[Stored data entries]
------------------------------
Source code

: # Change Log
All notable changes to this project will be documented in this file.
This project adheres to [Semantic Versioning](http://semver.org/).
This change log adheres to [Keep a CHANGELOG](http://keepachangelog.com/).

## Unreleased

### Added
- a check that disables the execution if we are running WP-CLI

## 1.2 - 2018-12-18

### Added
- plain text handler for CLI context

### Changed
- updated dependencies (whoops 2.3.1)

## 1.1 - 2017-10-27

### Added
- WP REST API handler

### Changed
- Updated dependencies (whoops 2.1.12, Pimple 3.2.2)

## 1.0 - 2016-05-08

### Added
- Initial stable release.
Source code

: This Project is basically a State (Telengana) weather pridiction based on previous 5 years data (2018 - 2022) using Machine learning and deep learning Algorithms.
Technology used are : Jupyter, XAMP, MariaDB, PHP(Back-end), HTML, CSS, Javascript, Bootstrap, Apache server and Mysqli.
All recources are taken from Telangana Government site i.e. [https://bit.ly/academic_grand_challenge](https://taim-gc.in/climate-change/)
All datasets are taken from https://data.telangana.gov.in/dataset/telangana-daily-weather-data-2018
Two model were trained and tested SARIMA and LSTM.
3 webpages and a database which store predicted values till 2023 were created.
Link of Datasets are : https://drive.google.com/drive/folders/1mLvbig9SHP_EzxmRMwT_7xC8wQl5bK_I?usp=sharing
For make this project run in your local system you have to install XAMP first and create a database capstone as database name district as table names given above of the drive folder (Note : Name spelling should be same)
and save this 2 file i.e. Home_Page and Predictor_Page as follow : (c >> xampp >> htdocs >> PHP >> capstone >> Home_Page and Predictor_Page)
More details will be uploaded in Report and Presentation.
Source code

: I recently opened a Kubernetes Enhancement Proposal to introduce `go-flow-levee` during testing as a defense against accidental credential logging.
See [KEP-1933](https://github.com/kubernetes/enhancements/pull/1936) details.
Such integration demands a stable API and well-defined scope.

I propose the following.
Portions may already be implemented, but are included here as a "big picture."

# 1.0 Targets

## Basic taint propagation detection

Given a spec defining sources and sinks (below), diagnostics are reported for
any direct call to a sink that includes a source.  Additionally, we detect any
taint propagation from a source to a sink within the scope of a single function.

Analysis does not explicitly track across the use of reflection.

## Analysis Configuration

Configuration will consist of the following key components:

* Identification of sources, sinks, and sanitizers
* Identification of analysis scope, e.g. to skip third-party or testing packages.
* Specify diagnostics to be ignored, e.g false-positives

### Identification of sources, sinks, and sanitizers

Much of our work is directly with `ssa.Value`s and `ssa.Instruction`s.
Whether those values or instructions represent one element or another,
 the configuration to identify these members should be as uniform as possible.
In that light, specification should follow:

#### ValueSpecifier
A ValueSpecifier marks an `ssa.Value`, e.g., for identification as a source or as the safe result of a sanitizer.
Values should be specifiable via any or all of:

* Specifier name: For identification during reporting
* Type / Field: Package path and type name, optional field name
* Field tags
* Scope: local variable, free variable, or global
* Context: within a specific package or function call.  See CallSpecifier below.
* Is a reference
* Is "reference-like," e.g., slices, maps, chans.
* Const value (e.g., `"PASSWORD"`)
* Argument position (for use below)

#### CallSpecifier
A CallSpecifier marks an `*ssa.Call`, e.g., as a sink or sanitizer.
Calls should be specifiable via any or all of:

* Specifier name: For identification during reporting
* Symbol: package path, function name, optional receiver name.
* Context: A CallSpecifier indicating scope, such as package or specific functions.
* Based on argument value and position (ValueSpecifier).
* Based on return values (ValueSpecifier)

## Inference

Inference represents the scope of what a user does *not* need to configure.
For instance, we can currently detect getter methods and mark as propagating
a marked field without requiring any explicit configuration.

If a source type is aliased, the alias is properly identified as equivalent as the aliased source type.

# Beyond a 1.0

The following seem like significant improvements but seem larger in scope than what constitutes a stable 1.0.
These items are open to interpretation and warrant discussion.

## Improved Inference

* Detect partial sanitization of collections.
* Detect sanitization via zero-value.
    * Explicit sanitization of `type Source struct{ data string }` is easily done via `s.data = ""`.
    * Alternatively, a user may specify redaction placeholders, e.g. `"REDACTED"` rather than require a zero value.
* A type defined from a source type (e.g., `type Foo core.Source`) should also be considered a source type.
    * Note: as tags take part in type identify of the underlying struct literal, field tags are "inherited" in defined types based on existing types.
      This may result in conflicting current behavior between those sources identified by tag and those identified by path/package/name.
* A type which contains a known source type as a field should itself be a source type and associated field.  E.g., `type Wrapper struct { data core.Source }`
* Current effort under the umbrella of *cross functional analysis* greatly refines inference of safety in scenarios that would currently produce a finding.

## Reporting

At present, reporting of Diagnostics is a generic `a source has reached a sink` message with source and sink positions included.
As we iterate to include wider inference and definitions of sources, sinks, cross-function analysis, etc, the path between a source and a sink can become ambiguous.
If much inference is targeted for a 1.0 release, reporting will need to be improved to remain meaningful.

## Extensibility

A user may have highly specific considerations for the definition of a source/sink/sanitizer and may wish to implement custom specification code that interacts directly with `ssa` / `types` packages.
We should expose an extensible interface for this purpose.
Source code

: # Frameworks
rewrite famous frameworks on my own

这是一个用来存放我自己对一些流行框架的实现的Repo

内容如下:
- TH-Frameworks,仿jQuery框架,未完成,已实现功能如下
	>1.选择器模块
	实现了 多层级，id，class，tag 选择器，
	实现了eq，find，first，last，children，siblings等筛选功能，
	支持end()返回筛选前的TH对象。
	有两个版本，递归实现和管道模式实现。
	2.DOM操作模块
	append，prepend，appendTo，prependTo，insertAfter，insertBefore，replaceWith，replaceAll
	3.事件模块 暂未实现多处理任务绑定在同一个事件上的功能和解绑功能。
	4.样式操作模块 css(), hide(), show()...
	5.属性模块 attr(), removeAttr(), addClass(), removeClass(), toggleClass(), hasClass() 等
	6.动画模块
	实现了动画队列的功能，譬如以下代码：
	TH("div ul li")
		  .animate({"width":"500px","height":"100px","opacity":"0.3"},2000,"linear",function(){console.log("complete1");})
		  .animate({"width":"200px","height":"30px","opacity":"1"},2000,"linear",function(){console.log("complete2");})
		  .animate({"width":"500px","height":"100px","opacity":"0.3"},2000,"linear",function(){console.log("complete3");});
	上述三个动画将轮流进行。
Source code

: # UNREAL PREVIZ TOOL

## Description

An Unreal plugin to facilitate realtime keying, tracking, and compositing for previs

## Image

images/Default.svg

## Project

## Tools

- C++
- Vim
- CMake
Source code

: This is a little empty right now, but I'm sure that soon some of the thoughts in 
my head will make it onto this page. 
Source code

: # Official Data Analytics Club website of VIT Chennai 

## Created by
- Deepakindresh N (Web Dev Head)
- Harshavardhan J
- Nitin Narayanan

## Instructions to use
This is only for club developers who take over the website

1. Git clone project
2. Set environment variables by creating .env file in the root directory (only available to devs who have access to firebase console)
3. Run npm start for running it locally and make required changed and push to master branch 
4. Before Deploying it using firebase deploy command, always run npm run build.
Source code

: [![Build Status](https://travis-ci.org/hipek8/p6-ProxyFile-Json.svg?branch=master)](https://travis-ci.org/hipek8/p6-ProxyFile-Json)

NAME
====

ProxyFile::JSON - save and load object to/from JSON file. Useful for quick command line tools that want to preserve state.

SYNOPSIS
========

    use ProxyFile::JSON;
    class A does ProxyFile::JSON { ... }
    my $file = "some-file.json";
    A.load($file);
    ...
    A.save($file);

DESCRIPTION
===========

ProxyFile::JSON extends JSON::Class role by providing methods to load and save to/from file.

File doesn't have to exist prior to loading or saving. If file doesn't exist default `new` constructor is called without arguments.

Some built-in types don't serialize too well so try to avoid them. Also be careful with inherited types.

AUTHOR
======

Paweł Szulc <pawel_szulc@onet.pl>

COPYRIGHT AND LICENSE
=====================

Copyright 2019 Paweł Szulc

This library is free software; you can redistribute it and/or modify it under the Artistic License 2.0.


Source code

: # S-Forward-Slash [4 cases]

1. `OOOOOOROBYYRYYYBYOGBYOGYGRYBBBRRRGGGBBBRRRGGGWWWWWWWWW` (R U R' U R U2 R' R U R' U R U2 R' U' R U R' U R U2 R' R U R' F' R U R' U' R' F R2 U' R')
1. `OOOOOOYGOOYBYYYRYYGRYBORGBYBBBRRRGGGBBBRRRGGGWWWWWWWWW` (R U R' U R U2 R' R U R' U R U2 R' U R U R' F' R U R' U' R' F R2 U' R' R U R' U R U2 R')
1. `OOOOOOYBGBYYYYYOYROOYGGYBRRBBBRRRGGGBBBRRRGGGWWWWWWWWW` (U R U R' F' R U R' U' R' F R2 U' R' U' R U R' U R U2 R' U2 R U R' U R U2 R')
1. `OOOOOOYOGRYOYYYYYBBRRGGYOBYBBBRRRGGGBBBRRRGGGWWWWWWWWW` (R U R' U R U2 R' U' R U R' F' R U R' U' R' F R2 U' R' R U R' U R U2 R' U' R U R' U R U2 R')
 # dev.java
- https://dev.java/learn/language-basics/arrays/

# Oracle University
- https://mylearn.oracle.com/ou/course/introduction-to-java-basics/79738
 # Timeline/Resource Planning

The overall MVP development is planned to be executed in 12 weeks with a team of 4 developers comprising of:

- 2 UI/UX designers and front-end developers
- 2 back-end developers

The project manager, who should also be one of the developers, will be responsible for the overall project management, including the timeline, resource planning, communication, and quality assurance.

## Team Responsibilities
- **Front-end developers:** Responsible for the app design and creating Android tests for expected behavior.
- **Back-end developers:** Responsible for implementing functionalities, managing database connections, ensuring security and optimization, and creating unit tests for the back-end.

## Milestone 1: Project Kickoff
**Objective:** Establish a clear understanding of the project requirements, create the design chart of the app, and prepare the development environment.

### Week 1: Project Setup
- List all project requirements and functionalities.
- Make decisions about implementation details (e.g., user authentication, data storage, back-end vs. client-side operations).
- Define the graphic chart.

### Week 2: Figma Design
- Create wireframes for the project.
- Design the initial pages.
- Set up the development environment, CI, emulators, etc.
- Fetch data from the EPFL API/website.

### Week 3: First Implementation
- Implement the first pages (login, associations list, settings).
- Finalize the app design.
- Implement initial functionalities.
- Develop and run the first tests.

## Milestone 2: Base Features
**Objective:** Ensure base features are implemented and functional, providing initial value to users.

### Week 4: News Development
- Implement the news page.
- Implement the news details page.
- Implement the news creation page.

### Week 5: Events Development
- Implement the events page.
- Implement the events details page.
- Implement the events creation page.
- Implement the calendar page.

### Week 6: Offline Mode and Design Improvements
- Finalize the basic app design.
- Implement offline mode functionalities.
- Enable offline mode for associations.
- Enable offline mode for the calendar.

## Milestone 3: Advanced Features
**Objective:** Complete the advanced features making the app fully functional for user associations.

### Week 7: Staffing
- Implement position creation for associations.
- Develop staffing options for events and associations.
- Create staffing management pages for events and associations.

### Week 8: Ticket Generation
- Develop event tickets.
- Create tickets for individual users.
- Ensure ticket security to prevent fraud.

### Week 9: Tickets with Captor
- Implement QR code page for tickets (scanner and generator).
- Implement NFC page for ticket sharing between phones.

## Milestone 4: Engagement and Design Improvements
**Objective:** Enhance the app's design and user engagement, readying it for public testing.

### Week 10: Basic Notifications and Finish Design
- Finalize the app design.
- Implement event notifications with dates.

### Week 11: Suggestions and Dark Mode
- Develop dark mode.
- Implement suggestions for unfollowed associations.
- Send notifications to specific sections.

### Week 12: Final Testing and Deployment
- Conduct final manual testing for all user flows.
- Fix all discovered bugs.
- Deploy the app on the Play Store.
------------------------------
Required action →
Out of the entries, report each line that contains the word "specification".

Response box →
In that light, specification should follow:
A user may have highly specific considerations for the definition of a source/sink/sanitizer and may wish to implement custom specification code that interacts directly with `ssa` / `types` packages.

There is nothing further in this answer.